__Problem requirements__. Using the records below, write out only the lines from the line containing "kite-BC-pg-1-3 = COMPONENT-0000140" up to and including the line containing "code of the Client&#39;s address | [optional]", exactly, with no pictures.

__Data for processing__.
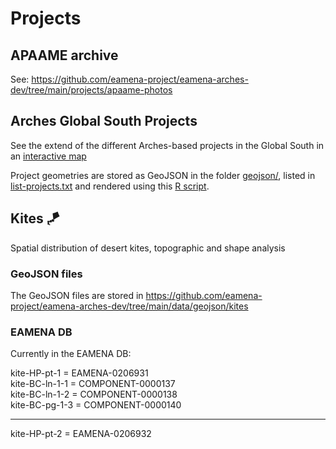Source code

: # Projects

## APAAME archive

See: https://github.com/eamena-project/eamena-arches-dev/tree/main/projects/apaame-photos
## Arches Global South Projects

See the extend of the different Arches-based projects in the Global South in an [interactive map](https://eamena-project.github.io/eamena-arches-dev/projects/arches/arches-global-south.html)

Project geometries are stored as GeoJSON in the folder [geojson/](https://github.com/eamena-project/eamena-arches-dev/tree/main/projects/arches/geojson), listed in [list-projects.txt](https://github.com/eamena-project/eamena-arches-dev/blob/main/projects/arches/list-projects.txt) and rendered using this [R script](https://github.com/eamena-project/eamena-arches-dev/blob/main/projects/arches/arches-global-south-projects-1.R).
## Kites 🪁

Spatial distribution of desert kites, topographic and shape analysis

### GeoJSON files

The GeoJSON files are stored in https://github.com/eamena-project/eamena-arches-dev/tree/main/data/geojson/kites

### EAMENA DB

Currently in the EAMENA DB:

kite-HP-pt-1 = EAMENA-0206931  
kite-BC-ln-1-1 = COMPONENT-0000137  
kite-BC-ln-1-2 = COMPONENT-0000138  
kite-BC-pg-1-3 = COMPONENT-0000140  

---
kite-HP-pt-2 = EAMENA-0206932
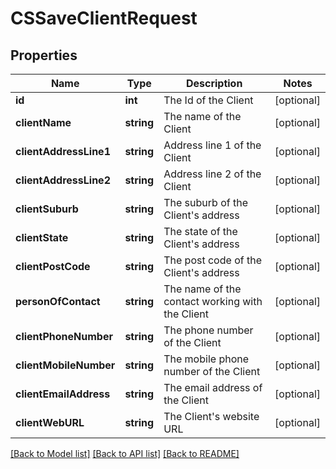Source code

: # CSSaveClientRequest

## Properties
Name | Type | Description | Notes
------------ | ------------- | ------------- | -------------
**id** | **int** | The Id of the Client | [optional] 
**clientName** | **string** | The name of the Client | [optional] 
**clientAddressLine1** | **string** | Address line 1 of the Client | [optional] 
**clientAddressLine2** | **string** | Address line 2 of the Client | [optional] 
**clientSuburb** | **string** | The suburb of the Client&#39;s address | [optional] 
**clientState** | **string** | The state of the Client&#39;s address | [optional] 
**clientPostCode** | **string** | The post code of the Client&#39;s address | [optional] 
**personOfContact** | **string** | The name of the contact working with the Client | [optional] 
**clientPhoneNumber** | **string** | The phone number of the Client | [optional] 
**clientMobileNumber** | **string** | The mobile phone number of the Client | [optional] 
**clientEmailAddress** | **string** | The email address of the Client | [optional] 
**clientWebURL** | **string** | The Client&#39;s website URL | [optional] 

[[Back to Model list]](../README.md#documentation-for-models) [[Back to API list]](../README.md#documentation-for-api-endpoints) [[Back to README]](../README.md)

--

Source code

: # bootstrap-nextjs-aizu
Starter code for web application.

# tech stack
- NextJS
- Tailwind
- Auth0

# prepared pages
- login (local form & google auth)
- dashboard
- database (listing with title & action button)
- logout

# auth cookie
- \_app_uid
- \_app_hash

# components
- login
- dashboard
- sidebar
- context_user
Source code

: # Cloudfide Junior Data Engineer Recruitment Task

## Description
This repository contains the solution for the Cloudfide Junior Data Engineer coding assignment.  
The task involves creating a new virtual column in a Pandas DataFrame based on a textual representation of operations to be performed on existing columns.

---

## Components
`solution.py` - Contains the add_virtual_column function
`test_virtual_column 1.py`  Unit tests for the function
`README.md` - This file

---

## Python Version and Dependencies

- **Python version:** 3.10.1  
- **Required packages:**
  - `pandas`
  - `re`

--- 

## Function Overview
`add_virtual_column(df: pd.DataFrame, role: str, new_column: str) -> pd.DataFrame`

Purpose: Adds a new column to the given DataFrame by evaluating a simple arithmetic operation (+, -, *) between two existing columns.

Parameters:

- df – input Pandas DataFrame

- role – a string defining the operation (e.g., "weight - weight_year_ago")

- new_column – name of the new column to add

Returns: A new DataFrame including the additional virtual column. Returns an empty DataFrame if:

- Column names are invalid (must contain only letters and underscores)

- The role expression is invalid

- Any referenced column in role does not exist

---

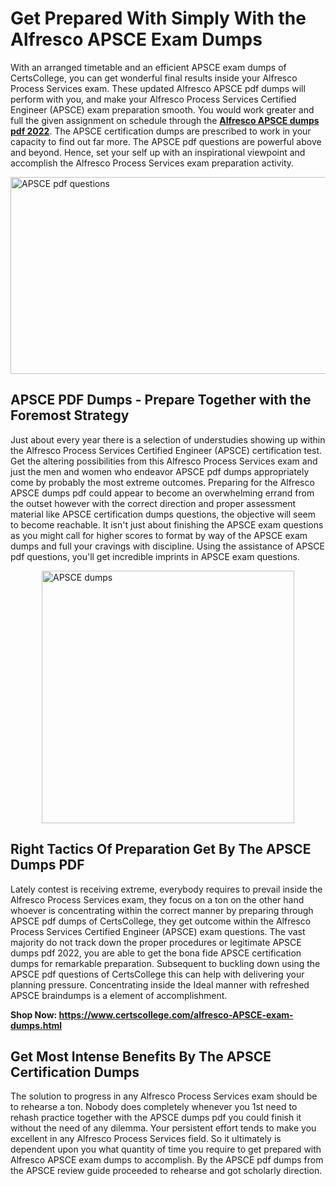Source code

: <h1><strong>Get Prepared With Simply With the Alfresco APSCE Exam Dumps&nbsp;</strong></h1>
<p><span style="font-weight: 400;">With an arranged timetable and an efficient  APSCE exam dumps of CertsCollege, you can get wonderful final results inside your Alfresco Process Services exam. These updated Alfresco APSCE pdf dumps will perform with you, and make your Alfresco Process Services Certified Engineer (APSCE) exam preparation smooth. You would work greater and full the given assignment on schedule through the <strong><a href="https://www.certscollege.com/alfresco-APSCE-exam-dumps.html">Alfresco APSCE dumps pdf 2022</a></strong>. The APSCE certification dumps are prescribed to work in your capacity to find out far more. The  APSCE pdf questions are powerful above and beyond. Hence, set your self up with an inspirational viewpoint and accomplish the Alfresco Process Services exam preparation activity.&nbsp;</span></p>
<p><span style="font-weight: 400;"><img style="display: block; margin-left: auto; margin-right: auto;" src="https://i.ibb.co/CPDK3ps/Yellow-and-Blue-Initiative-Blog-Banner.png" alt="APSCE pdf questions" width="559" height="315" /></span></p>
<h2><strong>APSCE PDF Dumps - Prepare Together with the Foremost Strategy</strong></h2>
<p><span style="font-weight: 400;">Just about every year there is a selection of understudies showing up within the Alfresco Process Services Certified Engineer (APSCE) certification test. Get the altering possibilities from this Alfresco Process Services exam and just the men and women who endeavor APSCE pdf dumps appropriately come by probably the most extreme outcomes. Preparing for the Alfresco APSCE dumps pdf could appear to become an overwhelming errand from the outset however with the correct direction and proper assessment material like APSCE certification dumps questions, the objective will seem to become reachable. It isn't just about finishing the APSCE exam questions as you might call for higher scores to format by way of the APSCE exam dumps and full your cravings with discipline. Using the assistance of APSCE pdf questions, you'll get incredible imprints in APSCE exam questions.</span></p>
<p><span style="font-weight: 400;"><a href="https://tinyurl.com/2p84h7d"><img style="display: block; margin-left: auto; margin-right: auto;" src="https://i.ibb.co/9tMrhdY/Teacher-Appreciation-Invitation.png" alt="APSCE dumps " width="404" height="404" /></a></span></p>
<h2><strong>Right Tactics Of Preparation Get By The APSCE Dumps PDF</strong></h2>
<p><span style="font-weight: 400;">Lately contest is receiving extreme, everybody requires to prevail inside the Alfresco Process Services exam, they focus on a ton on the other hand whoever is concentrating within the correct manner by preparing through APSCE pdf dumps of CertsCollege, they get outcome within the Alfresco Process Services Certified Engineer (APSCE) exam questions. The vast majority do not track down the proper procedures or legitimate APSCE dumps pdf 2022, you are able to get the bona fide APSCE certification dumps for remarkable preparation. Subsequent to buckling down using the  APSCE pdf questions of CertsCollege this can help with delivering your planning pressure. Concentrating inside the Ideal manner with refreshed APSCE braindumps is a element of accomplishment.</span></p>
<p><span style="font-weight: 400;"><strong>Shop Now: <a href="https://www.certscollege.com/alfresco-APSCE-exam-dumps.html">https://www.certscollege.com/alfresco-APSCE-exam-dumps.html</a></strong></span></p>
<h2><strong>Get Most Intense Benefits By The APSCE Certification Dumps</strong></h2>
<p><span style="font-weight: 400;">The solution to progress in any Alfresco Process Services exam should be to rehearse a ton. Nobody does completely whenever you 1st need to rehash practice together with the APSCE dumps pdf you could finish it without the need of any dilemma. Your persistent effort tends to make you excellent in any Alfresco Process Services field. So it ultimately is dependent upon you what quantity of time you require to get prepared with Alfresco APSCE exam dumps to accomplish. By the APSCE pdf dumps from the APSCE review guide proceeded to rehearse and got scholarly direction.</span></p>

__Exercise response__.
kite-BC-pg-1-3 = COMPONENT-0000140  

---
kite-HP-pt-2 = EAMENA-0206932
Source code

: # CSSaveClientRequest

## Properties
Name | Type | Description | Notes
------------ | ------------- | ------------- | -------------
**id** | **int** | The Id of the Client | [optional] 
**clientName** | **string** | The name of the Client | [optional] 
**clientAddressLine1** | **string** | Address line 1 of the Client | [optional] 
**clientAddressLine2** | **string** | Address line 2 of the Client | [optional] 
**clientSuburb** | **string** | The suburb of the Client&#39;s address | [optional] 
**clientState** | **string** | The state of the Client&#39;s address | [optional] 
**clientPostCode** | **string** | The post code of the Client&#39;s address | [optional] 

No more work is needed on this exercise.